De acordo com a empresa, a usina utilizará madeira importada da América do Norte, as quais serão utilizadas como combustível. A energia gerada, por sua vez, será vendida para a empresa energética Tohoku Electric Power Company.

A outra usina de biomassa também inaugurada esse mês é a Usina de Biomassa Tahara, a qual será construída pela Chubu Electric Power Company em parceria com a Toho Gas. Assim como a primeira, a segunda usina também utilizará biomassa florestal para gerar energia.

A primeira usina já iniciou suas operações ainda em abril, já a segunda deve entrar em construção a partir de junho de acordo com as autoridades japonesas.

Em nota, o presidente da Able Energy, Yukihide Sato destacou que a empresa pretende operar a usina de forma segura, assim como gerar energia limpa de qualidade e trabalhar em equipe.

Produção de Biomassa no Brasil

Assim como o Japão, o Brasil também vem obtendo energia através da biomassa. Com a crise hídrica vivida no último ano, o país recebeu grande parte de sua produção de termelétricas, as quais também incluíram a fonte renovável desta vez.

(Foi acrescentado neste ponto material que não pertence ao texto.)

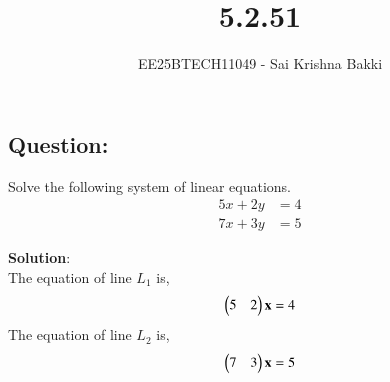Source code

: \documentclass[journal]{IEEEtran}
\begin{document}

\vspace{3cm}

\title{5.2.51}
\author{EE25BTECH11049 - Sai Krishna Bakki}
\maketitle

\subsection*{Question: } 
    Solve the following system of linear equations.
    \begin{align*}
        5x+2y &= 4
    \end{align*}
    \begin{align*}
        7x + 3y &= 5
    \end{align*}

\textbf{Solution}:\\
The equation of line $L_1$ is,
\begin{align}
    \begin{pmatrix}5 & 2\end{pmatrix}\mathbf{x} = 4
\end{align}
The equation of line $L_2$ is,
\begin{align}
    \begin{pmatrix}7 & 3\end{pmatrix}\mathbf{x} = 5
\end{align}
\end{document}
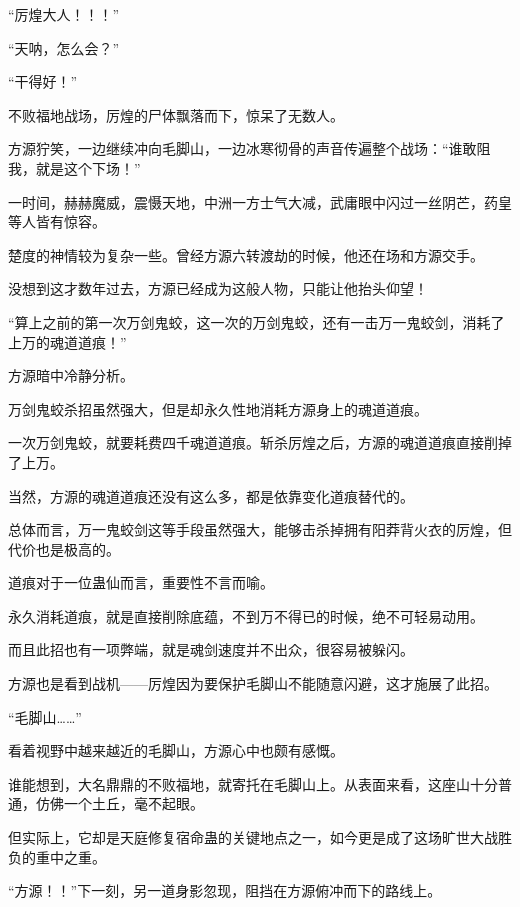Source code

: 
\begin{this_body}



“厉煌大人！！！”

“天呐，怎么会？”

“干得好！”

不败福地战场，厉煌的尸体飘落而下，惊呆了无数人。

方源狞笑，一边继续冲向毛脚山，一边冰寒彻骨的声音传遍整个战场：“谁敢阻我，就是这个下场！”

一时间，赫赫魔威，震慑天地，中洲一方士气大减，武庸眼中闪过一丝阴芒，药皇等人皆有惊容。

楚度的神情较为复杂一些。曾经方源六转渡劫的时候，他还在场和方源交手。

没想到这才数年过去，方源已经成为这般人物，只能让他抬头仰望！

“算上之前的第一次万剑鬼蛟，这一次的万剑鬼蛟，还有一击万一鬼蛟剑，消耗了上万的魂道道痕！”

方源暗中冷静分析。

万剑鬼蛟杀招虽然强大，但是却永久性地消耗方源身上的魂道道痕。

一次万剑鬼蛟，就要耗费四千魂道道痕。斩杀厉煌之后，方源的魂道道痕直接削掉了上万。

当然，方源的魂道道痕还没有这么多，都是依靠变化道痕替代的。

总体而言，万一鬼蛟剑这等手段虽然强大，能够击杀掉拥有阳莽背火衣的厉煌，但代价也是极高的。

道痕对于一位蛊仙而言，重要性不言而喻。

永久消耗道痕，就是直接削除底蕴，不到万不得已的时候，绝不可轻易动用。

而且此招也有一项弊端，就是魂剑速度并不出众，很容易被躲闪。

方源也是看到战机——厉煌因为要保护毛脚山不能随意闪避，这才施展了此招。

“毛脚山……”

看着视野中越来越近的毛脚山，方源心中也颇有感慨。

谁能想到，大名鼎鼎的不败福地，就寄托在毛脚山上。从表面来看，这座山十分普通，仿佛一个土丘，毫不起眼。

但实际上，它却是天庭修复宿命蛊的关键地点之一，如今更是成了这场旷世大战胜负的重中之重。

“方源！！”下一刻，另一道身影忽现，阻挡在方源俯冲而下的路线上。


\end{this_body}
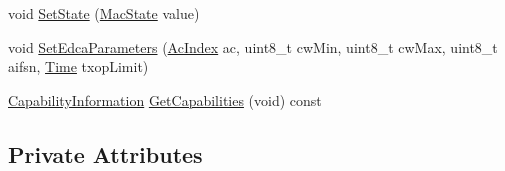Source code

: \begin{DoxyCompactItemize}
\item 
void \hyperlink{classns3_1_1StaWifiMac_a1253ad1bd7821a1aedab2a7c847993b9}{Set\+State} (\hyperlink{classns3_1_1StaWifiMac_a262848fcb2046037198bd36fa86fbd2c}{Mac\+State} value)
\item 
void \hyperlink{classns3_1_1StaWifiMac_a9963539876f26c21aa9866bcf998cda7}{Set\+Edca\+Parameters} (\hyperlink{group__wifi_gab422b4562ba272b39a9b6bca3513f3ac}{Ac\+Index} ac, uint8\+\_\+t cw\+Min, uint8\+\_\+t cw\+Max, uint8\+\_\+t aifsn, \hyperlink{classns3_1_1Time}{Time} txop\+Limit)
\item 
\hyperlink{classns3_1_1CapabilityInformation}{Capability\+Information} \hyperlink{classns3_1_1StaWifiMac_a221366443a56ade6ce0b112a37bd4f6d}{Get\+Capabilities} (void) const 
\end{DoxyCompactItemize}
\subsection*{Private Attributes}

A bioeletricidade do país representou 4% da geração total de energia produzida no Brasil. De acordo com a União das Indústrias da Cana de Açúcar (UNICA) só a biomassa gerou 20 mil GWh de energia.

Os dados vêm de um levantamento criado pela instituição com base nas informações repassadas pela Câmara de Comercialização de Energia Elétrica (CCEE).

Dentro da bioeletricidade, por sua vez, estão incluídos os resíduos sucroenergéticos, assim como o biogás, a lixívia, os resíduos de madeira, o capim elefante e também a casca de arroz.

Em nota, o gerente de bioeletricidade da UNICA destacou que a biomassa da cana foi a responsável por poupar 14% da energia capaz de ser armazenada pelas hidrelétricas do país.

"Dos 20.202 GWh gerados para a rede em 2021, 85% foram ofertados entre maio e novembro, meses que compõem justamente o período seco e crítico para o setor elétrico brasileiro. Se o período a considerar for abril a novembro, o indicador sobe para 96%. Além do mais, a geração da biomassa da cana reduziu as emissões de CO2 estimadas em 7 milhões toneladas, marca que somente seria atingida com o cultivo de 49 milhões de árvores nativas ao longo de 20 anos” comentou ele.